It’s 10:02 pm as I write this.
I’m munching on a peanut butter sandwich and enjoying a glass of white wine. Tomorrow I plan to get back on the healthy horse and start exercising again, so tonight seems like the best time to indulge. Plus I’m enjoying the quiet of the house and no little people interrupting me. It seems I get very little time to focus on my blog these days which makes me sad.
Having said that, I feel like I don’t get heaps of time for anything, and suddenly, I’m noticing that my kids are growing up right before my eyes.
How did this happen?
And how did I miss it?
Little Miss Ava is 3 going on 13, and needs some serious attitude intervention otherwise it’s entirely possible all hell may break loose in the not too distant future.

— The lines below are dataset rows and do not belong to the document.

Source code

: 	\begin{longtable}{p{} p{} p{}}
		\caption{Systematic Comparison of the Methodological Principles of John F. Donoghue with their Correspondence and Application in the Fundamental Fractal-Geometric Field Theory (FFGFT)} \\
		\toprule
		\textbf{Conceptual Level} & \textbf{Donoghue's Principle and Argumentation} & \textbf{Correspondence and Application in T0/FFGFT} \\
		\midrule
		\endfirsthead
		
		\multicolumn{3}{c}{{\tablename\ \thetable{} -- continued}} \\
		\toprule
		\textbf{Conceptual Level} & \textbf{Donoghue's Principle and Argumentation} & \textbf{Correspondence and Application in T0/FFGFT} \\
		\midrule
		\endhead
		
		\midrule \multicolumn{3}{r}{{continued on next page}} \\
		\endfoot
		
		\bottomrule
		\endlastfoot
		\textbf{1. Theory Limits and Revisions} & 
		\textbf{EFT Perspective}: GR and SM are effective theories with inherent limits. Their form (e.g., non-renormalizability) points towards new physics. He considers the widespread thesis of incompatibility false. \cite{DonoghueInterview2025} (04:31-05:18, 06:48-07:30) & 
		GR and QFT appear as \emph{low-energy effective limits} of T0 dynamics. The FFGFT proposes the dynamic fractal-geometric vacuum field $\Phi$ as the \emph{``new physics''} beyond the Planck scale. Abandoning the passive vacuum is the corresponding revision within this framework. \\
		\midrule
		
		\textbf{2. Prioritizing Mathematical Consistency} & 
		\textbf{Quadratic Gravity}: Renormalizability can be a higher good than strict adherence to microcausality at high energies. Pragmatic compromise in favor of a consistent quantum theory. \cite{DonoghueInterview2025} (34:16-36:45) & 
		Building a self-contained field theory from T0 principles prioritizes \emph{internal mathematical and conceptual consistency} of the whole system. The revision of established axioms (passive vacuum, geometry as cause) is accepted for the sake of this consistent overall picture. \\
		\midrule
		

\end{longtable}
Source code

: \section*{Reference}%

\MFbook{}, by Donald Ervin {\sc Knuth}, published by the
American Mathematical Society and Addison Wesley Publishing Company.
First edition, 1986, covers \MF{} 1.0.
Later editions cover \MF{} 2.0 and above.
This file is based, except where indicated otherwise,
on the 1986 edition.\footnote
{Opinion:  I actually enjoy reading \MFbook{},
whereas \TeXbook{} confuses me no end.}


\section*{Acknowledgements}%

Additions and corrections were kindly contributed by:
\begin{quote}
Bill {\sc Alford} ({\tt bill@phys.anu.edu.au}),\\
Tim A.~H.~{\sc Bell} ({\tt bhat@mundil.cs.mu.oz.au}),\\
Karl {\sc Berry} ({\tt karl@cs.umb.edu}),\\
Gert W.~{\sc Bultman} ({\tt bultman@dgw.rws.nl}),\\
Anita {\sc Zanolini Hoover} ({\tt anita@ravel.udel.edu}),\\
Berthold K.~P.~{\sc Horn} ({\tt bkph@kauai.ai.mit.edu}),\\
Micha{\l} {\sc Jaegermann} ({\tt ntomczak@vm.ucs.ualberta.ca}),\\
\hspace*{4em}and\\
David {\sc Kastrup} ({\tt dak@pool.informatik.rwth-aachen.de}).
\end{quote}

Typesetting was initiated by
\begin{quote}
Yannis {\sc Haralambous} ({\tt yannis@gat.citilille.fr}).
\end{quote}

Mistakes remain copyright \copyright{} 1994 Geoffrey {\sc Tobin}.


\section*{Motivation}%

I saw BJ naked today for the first time in a while (I usually miss bath time cause I’m at work, and being 5, I’m increasingly giving him more and more privacy). He seems to have shot up crazily. He is long and lean and I can see what the teenage years hold for him.
Bridie apparently has a boyfriend. He’s a nice kid from a nice home, but Boatman is not impressed that the teacher had to address the kissing issue. Yep.
She is a gorgeous little thing, and reminds me very much of Boatman’s second cousin or whatever, who is an absolute stunner, so I thought we might have a few issues in the future. Not at seven.
And then there’s miss Taylah.
In the last week we have discussed the dangers of google, (In researching an assignment she inadvertently stumbled on ten ways to kill yourself. Charming.) whether or not she is actually fat, and the sex content evident in lots of songs she likes.
Every mother’s dream. (Or not….)
Thankfully, I have worked hard on building a relationship with her, so that she feels she can talk about this stuff. She’s not scared to ask the hard questions or say that compared to some other girl, she has big legs. It’s hopeful and heartbreaking all at once, and all I want as a mother is just to protect her from it.
Except I can’t.
Which then makes me ask the question, well what can I do?
I’d never wanted to be a working mum; couldn’t understand why anyone would. I’ve always loved just being a mum, and having a little bit of time for my hobbies on the side (Like blogging :)) Unfortunately, the budget hasn’t allowed me to stay home any more and that’s ok. I don’t mind doing the few shifts I do, and getting some time out. It’s good to feel like I’m contributing, and also to be a person for a little while.
But I feel like something has to give. I’m not doing anything as well as I would like, and I don’t have enough time.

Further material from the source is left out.